Alguém me pode dizer qual é o equivalente para a palvra espanhola "azotea"?

Obrigado!!


----------



## MOC

Eu chamo-lhe terraço, mas vejo no dicionário que açoteia também existe.


----------



## FranParis

E no Algarve, a Aldeia das Açoteias...


----------



## Tomby

Pode ser _açoteia_ (mirante ou terraço em cima da casa). No Brasil, “_açotéia_”.
Também _sotéia_.
Cumprimentos!


----------



## MOC

Mas açoteia é de uso regional?


----------



## Alentugano

MOC said:


> Mas açoteia é de uso regional?



Pode-se dizer que sim. A açoteia é uma marca da arquitectura da região do Algarve. 
Veja aqui.


----------



## Capitão Haddok

Falta mais uma: "sacada". Na verdade não sei se a diferença entre terraço e açoteia não estará no facto de o terraço poder estar situado num piso qualquer e a açoteia necessariamente no topo do edifício. Ou também se tem a ver o facto de haver. ou não, uma pequena construção, sótão ou mansarda, que abra para a plataforma. De facto a expressão espanhola "estar mal de la azotea" (em que "azotea" está, figuradamente, por "cabeça") equivale à portuguea "ter macacos no sótão". Em espanhol, acho, a palavra "azotea" pode ser atribuída quer a plataforma no telhado da casa, quer a essa pequena construção dentro dela, que é o que se chama de "mirante" em português. Como sempre, as fronteiras não são definidas. Afinal um terreaço ou sacada não é senão uma varanda mais larga e comprida. A açoteia seria apenas o terraço ou sacada no topo, e o mirante a construção isolada dentro dela.


----------



## MOC

Capitão Haddok said:


> Falta mais uma: "sacada". Na verdade não sei se a diferença entre terraço e açoteia não estará no facto de o terraço poder estar situado num piso qualquer e a açoteia necessariamente no topo do edifício. Ou também se tem a ver o facto de haver. ou não, uma pequena construção, sótão ou mansarda, que abra para a plataforma. De facto a expressão espanhola "estar mal de la azotea" (em que "azotea" está, figuradamente, por "cabeça") equivale à portuguea "ter macacos no sótão". Em espanhol, acho, a palavra "azotea" pode ser atribuída quer a plataforma no telhado da casa, quer a essa pequena construção dentro dela, que é o que se chama de "mirante" em português. Como sempre, as fronteiras não são definidas. Afinal um terreaço ou sacada não é senão uma varanda mais larga e comprida. A açoteia seria apenas o terraço ou sacada no topo, e o mirante a construção isolada dentro dela.

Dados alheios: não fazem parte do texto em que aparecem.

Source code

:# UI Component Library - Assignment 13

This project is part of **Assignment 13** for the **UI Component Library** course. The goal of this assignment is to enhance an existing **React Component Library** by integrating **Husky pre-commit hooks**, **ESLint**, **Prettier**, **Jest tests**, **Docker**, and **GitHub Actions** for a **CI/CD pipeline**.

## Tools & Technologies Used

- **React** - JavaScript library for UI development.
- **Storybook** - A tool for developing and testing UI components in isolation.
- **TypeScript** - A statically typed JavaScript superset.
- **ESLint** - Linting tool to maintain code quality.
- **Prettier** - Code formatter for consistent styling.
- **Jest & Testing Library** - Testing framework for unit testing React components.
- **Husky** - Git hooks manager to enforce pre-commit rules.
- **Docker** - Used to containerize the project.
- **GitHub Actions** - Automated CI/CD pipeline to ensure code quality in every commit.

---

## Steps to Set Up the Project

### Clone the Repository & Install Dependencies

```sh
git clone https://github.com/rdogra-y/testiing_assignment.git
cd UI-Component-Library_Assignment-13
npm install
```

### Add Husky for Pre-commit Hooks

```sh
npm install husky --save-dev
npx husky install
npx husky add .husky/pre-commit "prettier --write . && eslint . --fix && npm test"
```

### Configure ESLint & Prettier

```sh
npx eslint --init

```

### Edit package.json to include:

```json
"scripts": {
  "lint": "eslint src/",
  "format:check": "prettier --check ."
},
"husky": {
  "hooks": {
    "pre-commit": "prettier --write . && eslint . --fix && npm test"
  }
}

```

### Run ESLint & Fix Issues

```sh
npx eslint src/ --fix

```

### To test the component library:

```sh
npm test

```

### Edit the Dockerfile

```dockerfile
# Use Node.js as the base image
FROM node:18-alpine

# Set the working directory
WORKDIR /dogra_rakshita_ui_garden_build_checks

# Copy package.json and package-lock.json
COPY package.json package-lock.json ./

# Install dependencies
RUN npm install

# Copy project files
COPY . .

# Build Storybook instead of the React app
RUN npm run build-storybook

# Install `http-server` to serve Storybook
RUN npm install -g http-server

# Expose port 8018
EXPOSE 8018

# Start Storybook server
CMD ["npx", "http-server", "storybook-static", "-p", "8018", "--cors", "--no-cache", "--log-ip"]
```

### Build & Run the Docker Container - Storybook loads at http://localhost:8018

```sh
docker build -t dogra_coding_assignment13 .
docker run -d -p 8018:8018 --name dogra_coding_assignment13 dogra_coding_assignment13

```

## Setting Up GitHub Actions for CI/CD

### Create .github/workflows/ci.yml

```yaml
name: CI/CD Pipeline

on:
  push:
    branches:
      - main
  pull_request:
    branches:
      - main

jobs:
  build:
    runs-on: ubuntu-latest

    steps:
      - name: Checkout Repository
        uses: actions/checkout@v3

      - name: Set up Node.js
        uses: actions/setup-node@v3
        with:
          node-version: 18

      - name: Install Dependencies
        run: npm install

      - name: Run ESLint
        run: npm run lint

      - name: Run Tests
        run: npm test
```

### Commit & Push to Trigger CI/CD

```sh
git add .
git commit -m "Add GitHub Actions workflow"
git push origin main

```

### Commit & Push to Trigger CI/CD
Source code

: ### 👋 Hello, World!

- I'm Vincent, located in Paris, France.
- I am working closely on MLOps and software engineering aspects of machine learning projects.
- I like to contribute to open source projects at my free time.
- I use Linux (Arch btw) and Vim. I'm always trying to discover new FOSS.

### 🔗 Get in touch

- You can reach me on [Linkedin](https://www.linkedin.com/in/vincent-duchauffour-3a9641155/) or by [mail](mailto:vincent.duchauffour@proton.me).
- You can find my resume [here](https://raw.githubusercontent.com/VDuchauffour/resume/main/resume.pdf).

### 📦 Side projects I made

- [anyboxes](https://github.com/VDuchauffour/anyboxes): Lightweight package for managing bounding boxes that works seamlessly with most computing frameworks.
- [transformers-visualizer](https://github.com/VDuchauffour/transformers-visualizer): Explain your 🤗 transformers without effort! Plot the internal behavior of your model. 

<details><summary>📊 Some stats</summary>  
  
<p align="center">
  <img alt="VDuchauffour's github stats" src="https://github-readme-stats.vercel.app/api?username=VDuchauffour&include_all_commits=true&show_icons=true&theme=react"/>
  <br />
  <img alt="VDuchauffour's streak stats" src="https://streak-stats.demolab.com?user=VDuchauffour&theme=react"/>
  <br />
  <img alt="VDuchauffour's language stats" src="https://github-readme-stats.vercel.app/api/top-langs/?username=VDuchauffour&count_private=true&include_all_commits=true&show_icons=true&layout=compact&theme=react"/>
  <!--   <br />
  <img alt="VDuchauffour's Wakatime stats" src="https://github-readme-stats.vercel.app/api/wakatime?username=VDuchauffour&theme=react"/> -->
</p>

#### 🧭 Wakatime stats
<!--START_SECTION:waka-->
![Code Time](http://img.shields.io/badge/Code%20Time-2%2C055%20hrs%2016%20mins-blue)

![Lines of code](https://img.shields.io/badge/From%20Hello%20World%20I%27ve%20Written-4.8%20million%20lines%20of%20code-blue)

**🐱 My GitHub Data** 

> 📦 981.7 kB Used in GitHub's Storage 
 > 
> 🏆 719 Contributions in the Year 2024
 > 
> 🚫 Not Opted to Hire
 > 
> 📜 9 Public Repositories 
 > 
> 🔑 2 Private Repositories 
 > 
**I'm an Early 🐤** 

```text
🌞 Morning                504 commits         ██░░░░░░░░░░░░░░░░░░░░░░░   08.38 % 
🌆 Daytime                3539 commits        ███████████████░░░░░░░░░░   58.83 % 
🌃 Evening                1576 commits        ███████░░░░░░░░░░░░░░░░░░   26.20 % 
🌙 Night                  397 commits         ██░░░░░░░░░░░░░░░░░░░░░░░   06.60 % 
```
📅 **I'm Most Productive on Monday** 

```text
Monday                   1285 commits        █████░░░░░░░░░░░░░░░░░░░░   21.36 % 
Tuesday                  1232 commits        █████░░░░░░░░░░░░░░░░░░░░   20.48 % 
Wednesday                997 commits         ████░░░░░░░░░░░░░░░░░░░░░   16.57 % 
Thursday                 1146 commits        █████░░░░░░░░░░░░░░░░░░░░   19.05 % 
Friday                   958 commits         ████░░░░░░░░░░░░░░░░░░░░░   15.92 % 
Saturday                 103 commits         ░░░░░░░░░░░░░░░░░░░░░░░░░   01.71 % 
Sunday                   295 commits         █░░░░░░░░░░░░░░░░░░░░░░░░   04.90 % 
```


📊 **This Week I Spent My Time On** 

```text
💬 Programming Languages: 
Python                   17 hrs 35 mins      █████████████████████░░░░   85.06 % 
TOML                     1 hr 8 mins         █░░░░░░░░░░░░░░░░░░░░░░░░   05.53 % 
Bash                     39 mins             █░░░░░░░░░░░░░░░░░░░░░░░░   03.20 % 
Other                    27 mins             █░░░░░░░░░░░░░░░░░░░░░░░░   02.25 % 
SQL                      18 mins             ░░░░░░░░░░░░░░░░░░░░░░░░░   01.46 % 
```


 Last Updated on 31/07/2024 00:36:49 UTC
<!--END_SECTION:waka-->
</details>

Mas nós aqui chamamos terraço também ao que fica no piso de cima. Com ou sem sótão. Sacada nunca ouvi.

EDIT: O que eu quis dizer, é que por aqui chamamos terraço a essas construções. Eu sinceramente nunca tinha sequer ouvido a palavra açoiteia, por isso perguntei se seria de uso regional. Essa definição da primeira frase pelo menos aqui não se usa. Chama-se terraço na mesma.


----------



## Capitão Haddok

MOC said:


> Mas nós aqui chamamos terraço também ao que fica no piso de cima. Com ou sem sótão. Sacada nunca ouvi.
> 
> EDIT: O que eu quis dizer, é que por aqui chamamos terraço a essas construções. Eu sinceramente nunca tinha sequer ouvido a palavra açoiteia, por isso perguntei se seria de uso regional. Essa definição da primeira frase pelo menos aqui não se usa. Chama-se terraço na mesma.


 
"Aqui" quer dizer Portugal ou alguma região concreta? Eu não disse que não se pudesse chamar "terraço", mas que "terraço" à diferença (pelo menos à partida) de "açoteia" pode ser utilizado também para denominar saliências (e "reentrâncias") no corpo principal de um edifício, situadas em níveis inferiores. Na realidade existe a mesma dicotomia em espanhol entre "azotea" e "terraza" que em português entre "açoteia" e "terraço", só que, neste último caso, parece que a primeira voz é menos usada que em espanhol, ou que se sente como regional (tem a ver também com o género de construção no Norte e no Sul). Uma pessoa que mora num terceiro andar de um prédio de 5 pisos, pode dizer que tem um terraço, em português, e "una terraza" em espanhol, embora se calhar tem apenas uma estreita varanda! Uma pessoa que mora na água-furtada pode dizer isso também. Em ambos os casos. E acho que, em castelhano deve ser mais frequente as pessoas mais novas dizerem assim, mas as mais velhas pode que falem, neste último caso, da sua "azotea". Pode que a única diferença seja que, no português, este processo de equiparação esteja mais avançado. Mas eu já vi, na publicidade de um aldeamento, utilizar "açoteia" para referir uma espécie de pátio ou esplanada gradeada encostada a uma casa térrea e situada, logicamente, no rés-de-chão!
O termo "sacada" pode que não seja muito coloquial, mas também não é tão estranho nem raro. É ainda mais difuso do que "varanda" ou "terraço", e pode concorrer com um ou outro. E mesmo com "açoteia"! Eu tenho umas fotos muito lindas de casas tradicionais de Porto com umas balaustradas lá cima, atrás das quais aparecem os telhados de algumas águas-furtadas, sob o título de "sacadas", e que em espanhol seriam sem dúvida intituladas como "azoteas".


----------



## MOC

Talvez sejam então regionalismos. Mas eu viajo muito pelo País, e não apenas como turismo, porque já vivi em várias zonas, e sinceramente nunca tinha ouvido essas palavras. Varanda e terraço sim. Açoteia e sacada nunca ouvi mesmo.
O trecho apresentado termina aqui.